Trust us though, asking “are you done yet?” is not going to make matters better, especially if you want this arrangement to continue in the future. Instead, switch your thinking to asking him if he’s getting close. That’s a much sexier question, and a little bit of dirty talk may wrap things up just in time.
3. “That’s it?!”
Of course, don’t be surprised if a girlfriend is jealous that you have a problem where a man lasts too long. For some, that sounds like an awfully great problem to have. Other men are a little speedier or they may have let nerves influence them and so they finish up a lot sooner than they normally do. While you may be a bit disappointed by that, blurting out “that’s it?!” will just lead to hurt feelings that could stick around for a long time to come.

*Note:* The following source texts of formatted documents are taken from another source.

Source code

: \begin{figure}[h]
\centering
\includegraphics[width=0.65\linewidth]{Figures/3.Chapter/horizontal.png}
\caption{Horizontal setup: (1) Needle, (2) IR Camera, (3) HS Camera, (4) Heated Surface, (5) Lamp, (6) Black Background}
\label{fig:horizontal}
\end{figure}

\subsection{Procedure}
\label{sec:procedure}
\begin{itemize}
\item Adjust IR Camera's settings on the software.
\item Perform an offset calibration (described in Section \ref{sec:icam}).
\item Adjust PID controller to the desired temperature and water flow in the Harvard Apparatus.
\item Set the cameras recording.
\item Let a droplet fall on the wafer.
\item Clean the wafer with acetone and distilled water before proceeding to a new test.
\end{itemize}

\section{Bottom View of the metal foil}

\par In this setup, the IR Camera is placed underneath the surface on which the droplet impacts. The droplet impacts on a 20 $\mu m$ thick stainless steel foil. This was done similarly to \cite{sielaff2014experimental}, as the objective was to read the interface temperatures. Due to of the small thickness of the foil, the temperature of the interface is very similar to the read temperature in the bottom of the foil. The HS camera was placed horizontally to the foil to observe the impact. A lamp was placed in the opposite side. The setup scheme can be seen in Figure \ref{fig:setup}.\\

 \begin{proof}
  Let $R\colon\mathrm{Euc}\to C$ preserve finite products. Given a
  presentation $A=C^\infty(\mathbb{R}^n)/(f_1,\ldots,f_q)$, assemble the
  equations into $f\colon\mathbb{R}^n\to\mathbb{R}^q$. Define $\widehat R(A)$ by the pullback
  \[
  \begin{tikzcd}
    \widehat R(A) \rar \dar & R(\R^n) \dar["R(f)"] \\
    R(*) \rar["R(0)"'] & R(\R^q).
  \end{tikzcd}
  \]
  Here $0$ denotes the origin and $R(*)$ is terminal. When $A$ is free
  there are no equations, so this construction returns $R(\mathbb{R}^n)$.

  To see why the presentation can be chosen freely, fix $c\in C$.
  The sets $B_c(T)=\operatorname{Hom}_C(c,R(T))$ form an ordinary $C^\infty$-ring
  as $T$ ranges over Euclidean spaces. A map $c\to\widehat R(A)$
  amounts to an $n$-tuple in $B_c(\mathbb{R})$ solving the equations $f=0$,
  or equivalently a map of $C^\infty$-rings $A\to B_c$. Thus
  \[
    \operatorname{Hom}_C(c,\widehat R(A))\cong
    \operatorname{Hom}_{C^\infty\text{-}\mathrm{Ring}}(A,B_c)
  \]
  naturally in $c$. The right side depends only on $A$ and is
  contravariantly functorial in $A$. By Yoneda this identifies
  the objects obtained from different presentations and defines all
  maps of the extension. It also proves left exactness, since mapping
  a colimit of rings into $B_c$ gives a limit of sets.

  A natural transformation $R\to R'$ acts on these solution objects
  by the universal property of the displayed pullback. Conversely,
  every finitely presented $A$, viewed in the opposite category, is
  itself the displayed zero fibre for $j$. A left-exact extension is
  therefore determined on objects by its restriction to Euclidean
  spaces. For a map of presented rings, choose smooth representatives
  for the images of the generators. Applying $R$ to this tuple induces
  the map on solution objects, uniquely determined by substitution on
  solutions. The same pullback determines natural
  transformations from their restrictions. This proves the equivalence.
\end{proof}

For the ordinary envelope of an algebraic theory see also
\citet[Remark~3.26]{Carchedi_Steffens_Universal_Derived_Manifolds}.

Also, sometimes you may find that your new partner isn’t packing quite as much as you had hoped. You may again feel inclined to use this exclamation. It’s just as bad to insult a guy’s sexual prowess as it is his manhood; both can be very damaging verbal wounds. As long as your conquest knows what he’s doing, size doesn’t necessarily matter.
2. “Let’s get married.”
Okay, so this one is a little farfetched, that’s for sure. However, remember that whole oxytocin hormone that we mentioned earlier? It makes you feel bonded to that man you just had sex with, even if you met him at the bar only a few hours before. For some women, they may even feel like they’re falling in love. You know how crazy that being in love can make you. It could lead to some proclamations or even some urgent mutterings about marriage.
Commitment-phobes, who are prime candidates for flings, don’t even want you to think about the M-word let alone ever speak it aloud. If you talk about weddings and how this guy could be your future hubby, he will head for the hills. Sleep on your newfound excitement, and if in the morning you still have strong feelings, maybe talk to the guy about it. Just don’t bring up wedding rings yet.
1. “I love you.”
Oh no. No no no. It’s one thing if you’re in a relationship and you roll over and tell your sweetie that you love them after sex. That’s expected. Your friend with benefits though? The word “love” is so loaded that you’ll lose all the benefits ASAP. Again, it’s the whole commitment-phobe thing. A man that’s agreed to enter a sex-only arrangement with you probably just wants to hang without anything serious. Love is very, very serious.
Of course, most friends with benefits situations end because one of the two parties develops feelings. These almost always end with heartbreak. Oxytocin may make you think that you really do love this man, but again, it’s better for you to re-evaluate matters in the stark and sobering morning light and not say something that you may regret.